BEGIN Supplied information
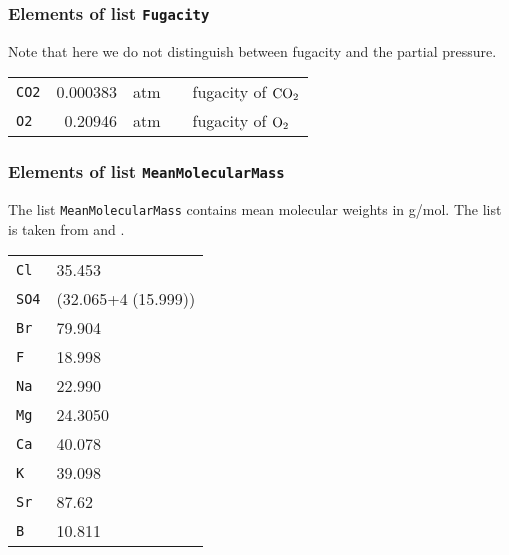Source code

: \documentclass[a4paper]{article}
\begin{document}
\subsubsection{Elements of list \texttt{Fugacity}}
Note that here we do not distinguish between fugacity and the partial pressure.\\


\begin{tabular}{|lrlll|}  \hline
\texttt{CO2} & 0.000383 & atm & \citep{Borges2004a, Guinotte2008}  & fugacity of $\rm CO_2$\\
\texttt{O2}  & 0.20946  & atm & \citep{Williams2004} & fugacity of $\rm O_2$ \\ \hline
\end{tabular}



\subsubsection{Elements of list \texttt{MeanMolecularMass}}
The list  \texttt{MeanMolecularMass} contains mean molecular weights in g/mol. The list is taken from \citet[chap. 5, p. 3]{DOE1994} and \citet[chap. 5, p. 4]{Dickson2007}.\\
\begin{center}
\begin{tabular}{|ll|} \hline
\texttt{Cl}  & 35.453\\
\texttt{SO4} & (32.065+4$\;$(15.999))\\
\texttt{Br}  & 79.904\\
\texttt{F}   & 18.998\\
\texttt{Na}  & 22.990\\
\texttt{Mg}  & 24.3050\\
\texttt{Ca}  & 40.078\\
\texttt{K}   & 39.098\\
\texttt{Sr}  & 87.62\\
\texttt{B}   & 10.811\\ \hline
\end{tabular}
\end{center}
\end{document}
END Supplied information
__Exercise requirements__.
Give the data again word for word, without images.

__Solved exercise__.
Source code

: \documentclass[a4paper]{article}
\begin{document}
\subsubsection{Elements of list \texttt{Fugacity}}
Note that here we do not distinguish between fugacity and the partial pressure.\\


\begin{tabular}{|lrlll|}  \hline
\texttt{CO2} & 0.000383 & atm & \citep{Borges2004a, Guinotte2008}  & fugacity of $\rm CO_2$\\
\texttt{O2}  & 0.20946  & atm & \citep{Williams2004} & fugacity of $\rm O_2$ \\ \hline
\end{tabular}



\subsubsection{Elements of list \texttt{MeanMolecularMass}}
The list  \texttt{MeanMolecularMass} contains mean molecular weights in g/mol. The list is taken from \citet[chap. 5, p. 3]{DOE1994} and \citet[chap. 5, p. 4]{Dickson2007}.\\
\begin{center}
\begin{tabular}{|ll|} \hline
\texttt{Cl}  & 35.453\\
\texttt{SO4} & (32.065+4$\;$(15.999))\\
\texttt{Br}  & 79.904\\
\texttt{F}   & 18.998\\
\texttt{Na}  & 22.990\\
\texttt{Mg}  & 24.3050\\
\texttt{Ca}  & 40.078\\
\texttt{K}   & 39.098\\
\texttt{Sr}  & 87.62\\
\texttt{B}   & 10.811\\ \hline
\end{tabular}
\end{center}
\end{document}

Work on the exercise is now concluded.